*** Block opens ***

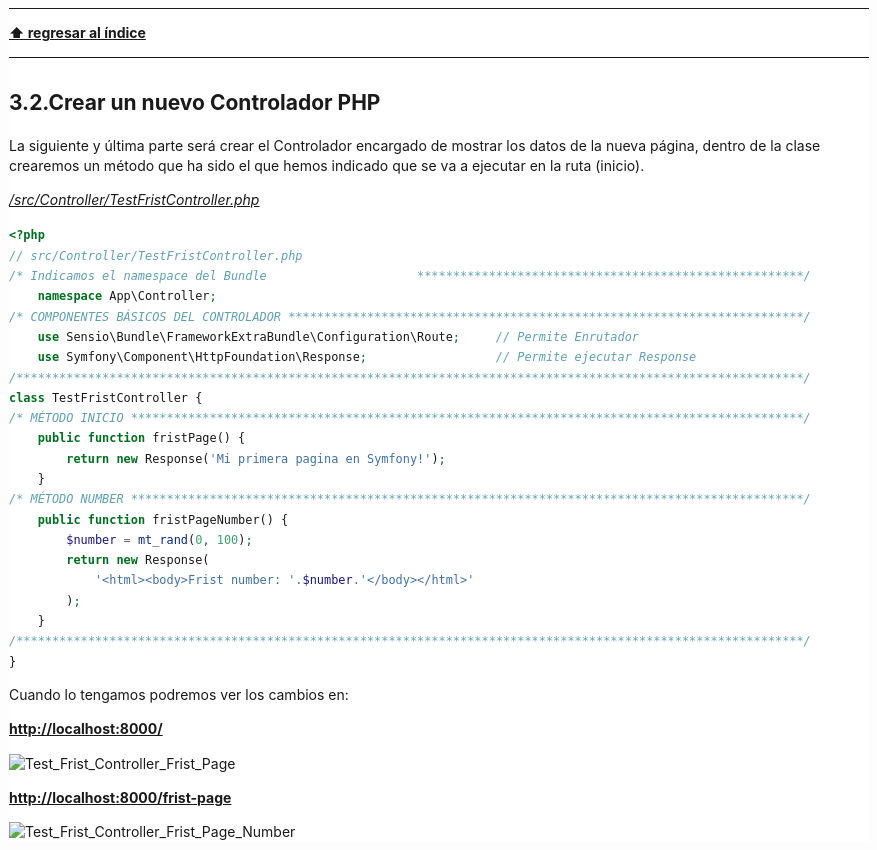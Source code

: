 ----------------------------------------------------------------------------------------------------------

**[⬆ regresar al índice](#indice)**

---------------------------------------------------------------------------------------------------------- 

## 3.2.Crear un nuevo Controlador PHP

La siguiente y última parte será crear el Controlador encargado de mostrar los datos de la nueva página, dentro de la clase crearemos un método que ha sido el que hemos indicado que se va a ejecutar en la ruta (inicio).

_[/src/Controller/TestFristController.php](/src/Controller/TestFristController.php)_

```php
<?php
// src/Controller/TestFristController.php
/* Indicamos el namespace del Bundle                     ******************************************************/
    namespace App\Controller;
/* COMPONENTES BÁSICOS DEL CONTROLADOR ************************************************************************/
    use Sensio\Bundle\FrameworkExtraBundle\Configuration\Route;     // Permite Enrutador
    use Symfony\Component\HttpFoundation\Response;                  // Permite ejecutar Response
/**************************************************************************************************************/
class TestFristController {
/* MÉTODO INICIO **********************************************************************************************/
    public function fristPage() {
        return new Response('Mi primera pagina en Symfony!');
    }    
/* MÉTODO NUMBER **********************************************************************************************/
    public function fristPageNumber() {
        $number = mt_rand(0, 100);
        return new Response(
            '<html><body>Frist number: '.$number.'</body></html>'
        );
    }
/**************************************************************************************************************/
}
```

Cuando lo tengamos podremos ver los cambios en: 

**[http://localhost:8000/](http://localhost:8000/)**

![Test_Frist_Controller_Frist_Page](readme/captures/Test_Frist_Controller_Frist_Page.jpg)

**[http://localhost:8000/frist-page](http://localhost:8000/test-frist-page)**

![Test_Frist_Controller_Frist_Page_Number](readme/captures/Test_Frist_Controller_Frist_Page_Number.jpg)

*** Block closes ***
*** Block opens ***

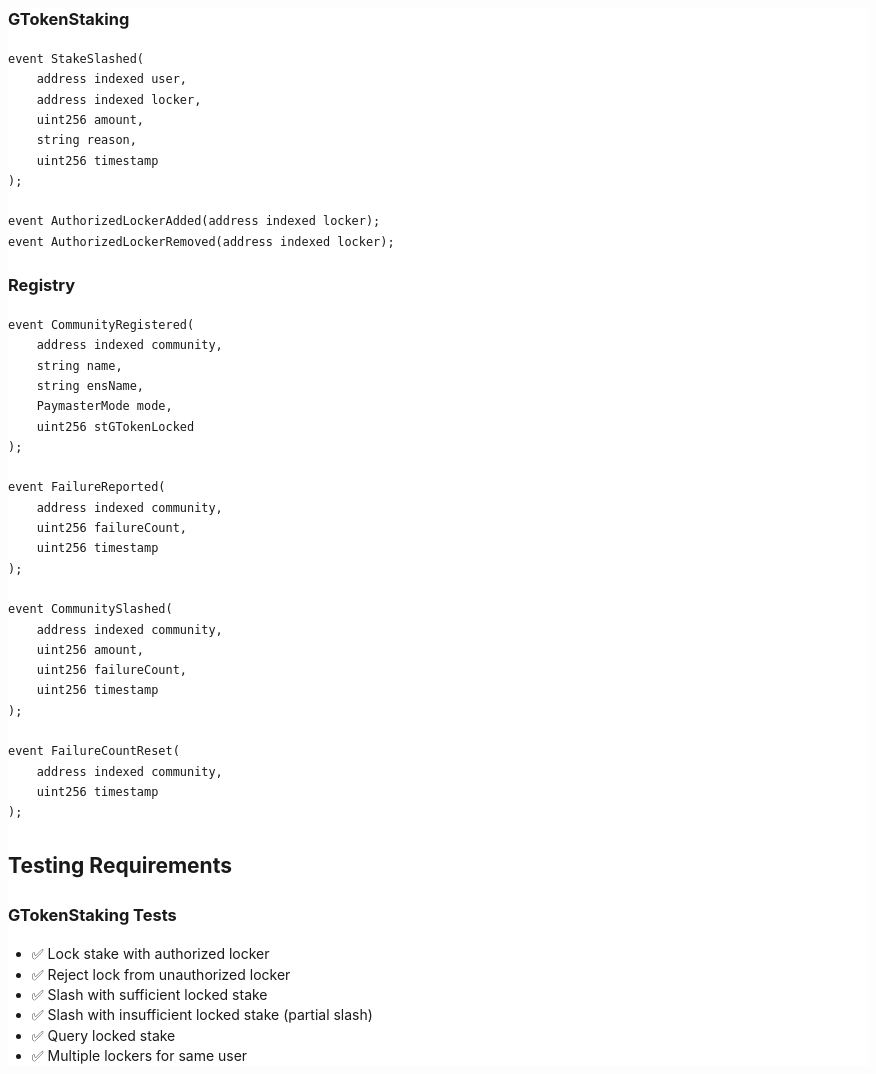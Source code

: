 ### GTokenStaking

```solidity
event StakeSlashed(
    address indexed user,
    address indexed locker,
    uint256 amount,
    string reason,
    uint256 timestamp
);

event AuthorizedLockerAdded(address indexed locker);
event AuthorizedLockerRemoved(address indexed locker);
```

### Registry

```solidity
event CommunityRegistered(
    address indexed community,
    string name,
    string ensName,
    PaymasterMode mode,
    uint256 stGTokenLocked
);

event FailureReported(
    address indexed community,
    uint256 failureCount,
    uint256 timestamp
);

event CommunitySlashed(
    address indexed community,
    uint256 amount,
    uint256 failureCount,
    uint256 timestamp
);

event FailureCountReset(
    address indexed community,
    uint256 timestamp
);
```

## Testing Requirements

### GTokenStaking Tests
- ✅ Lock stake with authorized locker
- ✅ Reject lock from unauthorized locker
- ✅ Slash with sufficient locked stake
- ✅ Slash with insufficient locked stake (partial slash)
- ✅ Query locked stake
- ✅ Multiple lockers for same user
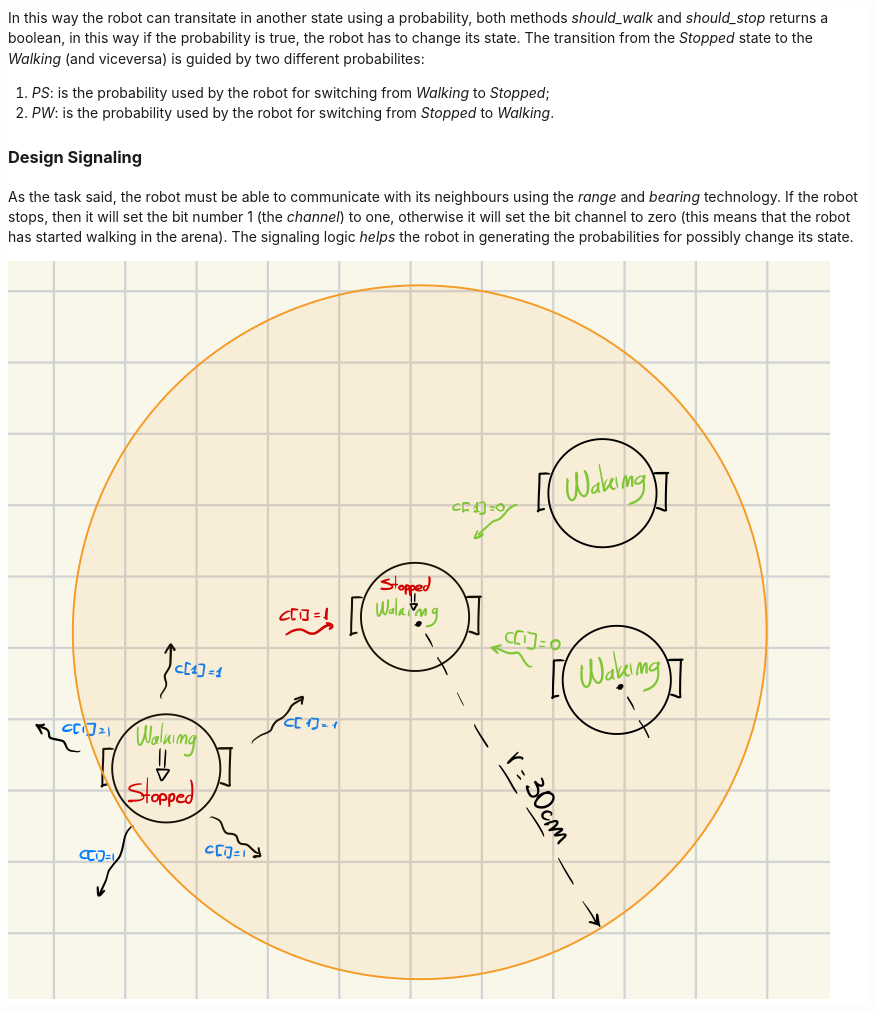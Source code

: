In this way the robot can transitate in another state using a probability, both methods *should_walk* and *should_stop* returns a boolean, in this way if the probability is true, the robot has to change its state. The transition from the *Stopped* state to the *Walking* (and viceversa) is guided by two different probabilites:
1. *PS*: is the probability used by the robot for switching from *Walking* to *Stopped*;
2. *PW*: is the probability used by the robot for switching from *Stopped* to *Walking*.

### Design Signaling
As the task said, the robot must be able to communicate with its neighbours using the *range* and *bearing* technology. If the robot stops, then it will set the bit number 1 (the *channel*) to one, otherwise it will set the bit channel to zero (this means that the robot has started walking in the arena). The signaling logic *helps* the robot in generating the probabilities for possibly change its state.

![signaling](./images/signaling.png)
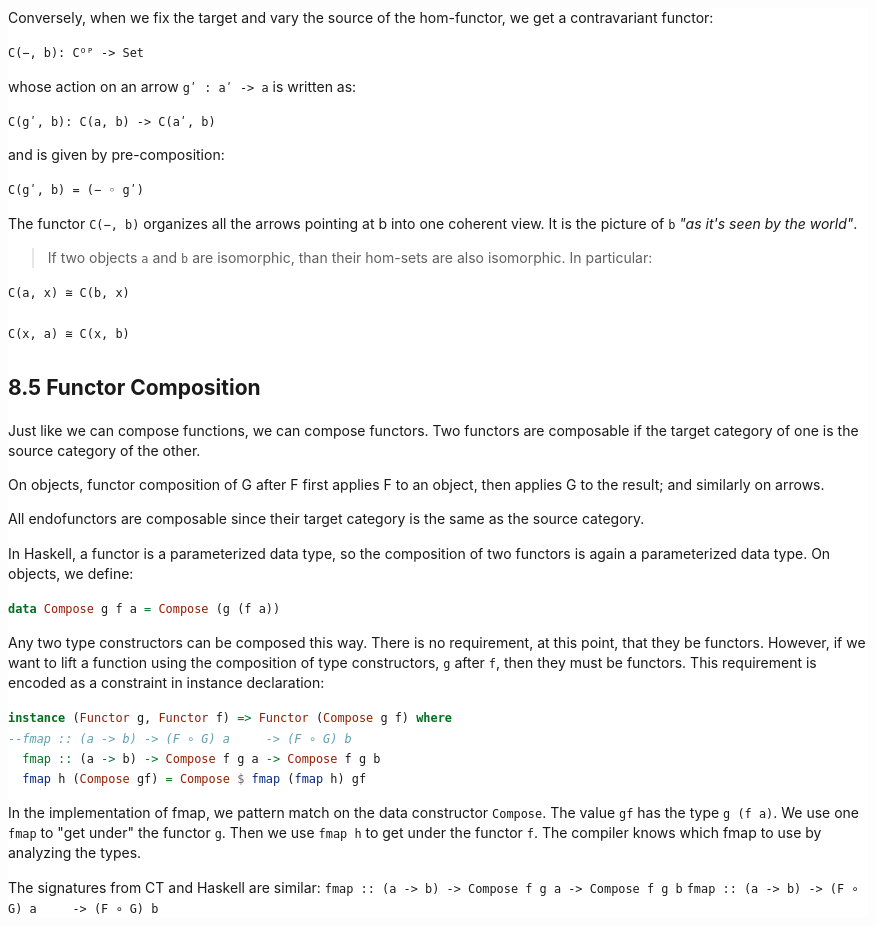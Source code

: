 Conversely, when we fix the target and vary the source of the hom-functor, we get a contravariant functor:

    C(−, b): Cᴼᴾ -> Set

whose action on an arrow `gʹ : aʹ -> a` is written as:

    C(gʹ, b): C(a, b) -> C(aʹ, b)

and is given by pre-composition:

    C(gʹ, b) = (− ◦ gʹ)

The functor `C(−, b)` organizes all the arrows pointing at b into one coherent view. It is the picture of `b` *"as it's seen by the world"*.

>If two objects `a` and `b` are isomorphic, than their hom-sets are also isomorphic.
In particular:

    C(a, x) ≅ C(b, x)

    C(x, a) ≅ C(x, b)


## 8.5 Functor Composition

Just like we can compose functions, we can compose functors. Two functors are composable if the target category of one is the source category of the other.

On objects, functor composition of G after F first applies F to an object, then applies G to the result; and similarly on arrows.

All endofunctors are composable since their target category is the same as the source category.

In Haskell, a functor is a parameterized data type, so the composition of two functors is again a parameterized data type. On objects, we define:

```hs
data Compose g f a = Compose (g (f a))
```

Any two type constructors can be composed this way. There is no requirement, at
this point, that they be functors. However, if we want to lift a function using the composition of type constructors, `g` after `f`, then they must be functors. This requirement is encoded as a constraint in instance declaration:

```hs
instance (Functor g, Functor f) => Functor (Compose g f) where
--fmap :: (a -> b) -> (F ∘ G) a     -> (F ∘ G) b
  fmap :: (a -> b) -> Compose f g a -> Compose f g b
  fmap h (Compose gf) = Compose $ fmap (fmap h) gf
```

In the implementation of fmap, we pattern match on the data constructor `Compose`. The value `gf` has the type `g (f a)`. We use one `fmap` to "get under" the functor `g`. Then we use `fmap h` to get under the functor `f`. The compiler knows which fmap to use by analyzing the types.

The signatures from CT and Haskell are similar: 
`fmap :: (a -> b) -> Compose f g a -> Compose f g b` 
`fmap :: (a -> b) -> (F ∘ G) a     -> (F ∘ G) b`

*** Block closes ***

The lines holding the string "target" are what is needed from the material above.

YOUR RESPONSE:
: Conversely, when we fix the target and vary the source of the hom-functor, we get a contravariant functor:
Just like we can compose functions, we can compose functors. Two functors are composable if the target category of one is the source category of the other.
All endofunctors are composable since their target category is the same as the source category.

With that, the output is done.